The World Health Organization (WHO) today (April 24) convened the Fourth Working Group Meeting on Traditional Medicine Strategy in Hong Kong to further discuss and develop the next WHO traditional medicine global strategy.
The three-day meeting, jointly organised by the WHO and Hong Kong's Department of Health (DH), continues to devise the next global strategy in the light of the latest global developments in traditional medicine and the challenges that have emerged in the past decade.
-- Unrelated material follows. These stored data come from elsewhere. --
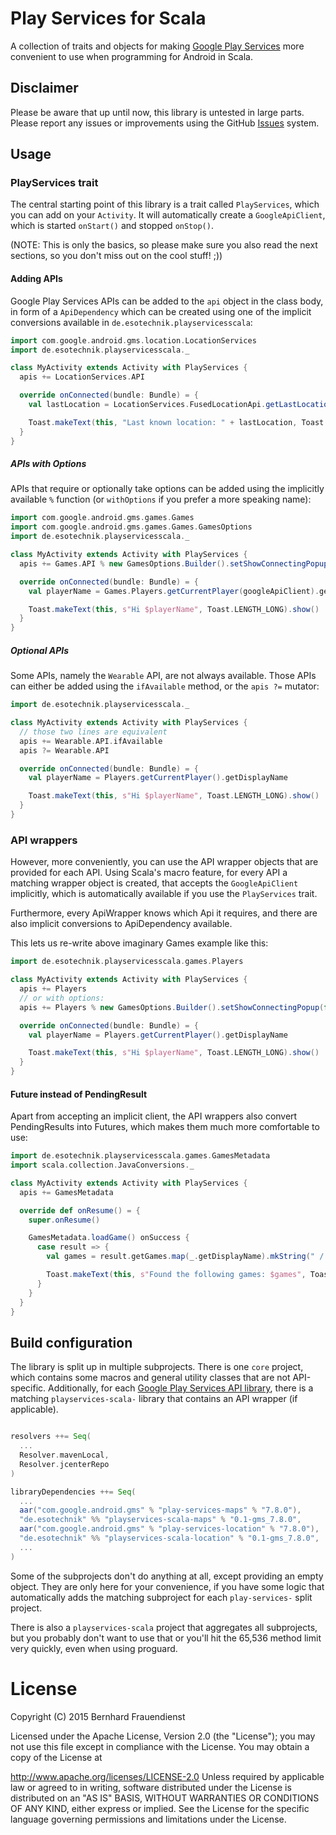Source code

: # Play Services for Scala #

A collection of traits and objects for making
[Google Play Services](https://developers.google.com/android/) more convenient to use when
programming for Android in Scala.

## Disclaimer ##

Please be aware that up until now, this library is untested in large parts. Please report any
issues or improvements using the GitHub [Issues](https://github.com/oxc/playservices-scala/issues)
system.

## Usage ##

### PlayServices trait ###

The central starting point of this library is a trait called `PlayServices`, which you can add on
your `Activity`. It will automatically create a `GoogleApiClient`, which is started `onStart()` and
stopped `onStop()`.

(NOTE: This is only the basics, so please make sure you also read the next sections, so you don't
miss out on the cool stuff! ;))

#### Adding APIs ####

Google Play Services APIs can be added to the `api` object in the class body, in form of a
`ApiDependency` which can be created using one of the implicit conversions available
in `de.esotechnik.playservicesscala`:

```scala
import com.google.android.gms.location.LocationServices
import de.esotechnik.playservicesscala._

class MyActivity extends Activity with PlayServices {
  apis += LocationServices.API

  override onConnected(bundle: Bundle) = {
    val lastLocation = LocationServices.FusedLocationApi.getLastLocation(googleApiClient);

    Toast.makeText(this, "Last known location: " + lastLocation, Toast.LENGTH_LONG).show()
  }
}
```

##### APIs with Options #####

APIs that require or optionally take options can be added using the implicitly available `%`
function (or `withOptions` if you prefer a more speaking name):

```scala
import com.google.android.gms.games.Games
import com.google.android.gms.games.Games.GamesOptions
import de.esotechnik.playservicesscala._

class MyActivity extends Activity with PlayServices {
  apis += Games.API % new GamesOptions.Builder().setShowConnectingPopup(false).build()

  override onConnected(bundle: Bundle) = {
    val playerName = Games.Players.getCurrentPlayer(googleApiClient).getDisplayName

    Toast.makeText(this, s"Hi $playerName", Toast.LENGTH_LONG).show()
  }
}
```

##### Optional APIs #####

Some APIs, namely the `Wearable` API, are not always available. Those APIs can either be added
using the `ifAvailable` method, or the `apis ?=` mutator:

```scala
import de.esotechnik.playservicesscala._

class MyActivity extends Activity with PlayServices {
  // those two lines are equivalent
  apis += Wearable.API.ifAvailable
  apis ?= Wearable.API

  override onConnected(bundle: Bundle) = {
    val playerName = Players.getCurrentPlayer().getDisplayName

    Toast.makeText(this, s"Hi $playerName", Toast.LENGTH_LONG).show()
  }
}
```

### API wrappers ###

However, more conveniently, you can use the API wrapper objects that are provided for each API.
Using Scala's macro feature, for every API a matching wrapper object is created, that accepts the
`GoogleApiClient` implicitly, which is automatically available if you use the `PlayServices` trait.

Furthermore, every ApiWrapper knows which Api it requires, and there are also implicit conversions
to ApiDependency available.

This lets us re-write above imaginary Games example like this:


```scala
import de.esotechnik.playservicesscala.games.Players

class MyActivity extends Activity with PlayServices {
  apis += Players
  // or with options:
  apis += Players % new GamesOptions.Builder().setShowConnectingPopup(false).build()

  override onConnected(bundle: Bundle) = {
    val playerName = Players.getCurrentPlayer().getDisplayName

    Toast.makeText(this, s"Hi $playerName", Toast.LENGTH_LONG).show()
  }
}
```

#### Future instead of PendingResult ####

Apart from accepting an implicit client, the API wrappers also convert PendingResults into Futures,
which makes them much more comfortable to use:

```scala
import de.esotechnik.playservicesscala.games.GamesMetadata
import scala.collection.JavaConversions._

class MyActivity extends Activity with PlayServices {
  apis += GamesMetadata

  override def onResume() = {
    super.onResume()

    GamesMetadata.loadGame() onSuccess {
      case result => {
        val games = result.getGames.map(_.getDisplayName).mkString(" / ")

        Toast.makeText(this, s"Found the following games: $games", Toast.LENGTH_LONG).show()
      }
    }
  }
}
```



## Build configuration ##

The library is split up in multiple subprojects. There is one `core` project, which contains some
macros and general utility classes that are not API-specific. Additionally, for each
[Google Play Services API library](https://developers.google.com/android/guides/setup#split),
there is a matching `playservices-scala-` library that contains an API wrapper (if applicable).

```scala

resolvers ++= Seq(
  ...
  Resolver.mavenLocal,
  Resolver.jcenterRepo
)

libraryDependencies ++= Seq(
  ...
  aar("com.google.android.gms" % "play-services-maps" % "7.8.0"),
  "de.esotechnik" %% "playservices-scala-maps" % "0.1-gms_7.8.0",
  aar("com.google.android.gms" % "play-services-location" % "7.8.0"),
  "de.esotechnik" %% "playservices-scala-location" % "0.1-gms_7.8.0",
  ...
)

```

Some of the subprojects don't do anything at all, except providing an empty object. They are only
here for your convenience, if you have some logic that automatically adds the matching subproject
for each `play-services-` split project.

There is also a `playservices-scala` project that aggregates all subprojects, but you probably
don't want to use that or you'll hit the 65,536 method limit very quickly, even when using proguard.

License
======

Copyright (C) 2015 Bernhard Frauendienst

Licensed under the Apache License, Version 2.0 (the "License"); you may not use this file except in
compliance with the License. You may obtain a copy of the License at

http://www.apache.org/licenses/LICENSE-2.0
Unless required by applicable law or agreed to in writing, software distributed under the License
is distributed on an "AS IS" BASIS, WITHOUT WARRANTIES OR CONDITIONS OF ANY KIND, either express or
implied. See the License for the specific language governing permissions and limitations under the
License.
Addressing the opening ceremony today, the Director of Health, Dr Constance Chan, said, "Traditional medicine has been, and will continue to be, a precious resource and part of the cultural heritage in many parts of the world. It is our mission to maximise the potential contribution of traditional medicine to the health care system to benefit our people, and our responsibility to ensure this resource is used in a safe, effective and cost-effective manner."
"Production of the global strategy at this point in time cannot be more pertinent," she added.
Dr Chan said that the Chinese Medicine Division of the DH, which is the designated WHO Collaborating Centre for Traditional Medicine, would continue to support the WHO to advocate and implement the global strategy, and facilitate better collaboration and co-ordination among WHO member states and regions.
She also took the opportunity to share with participants some of the recent milestones that mark the Government's strong commitment to the development of Chinese medicine in Hong Kong. These include the setting up of the Chinese Medicine Development Committee (CMDC) by the Chief Executive early this year to give recommendations to the Government concerning the direction and long-term strategy in the future development of Chinese medicines in Hong Kong, and the publication of the fifth volume of the Hong Kong Chinese Materia Medica Standards (HKCMMS) in December last year.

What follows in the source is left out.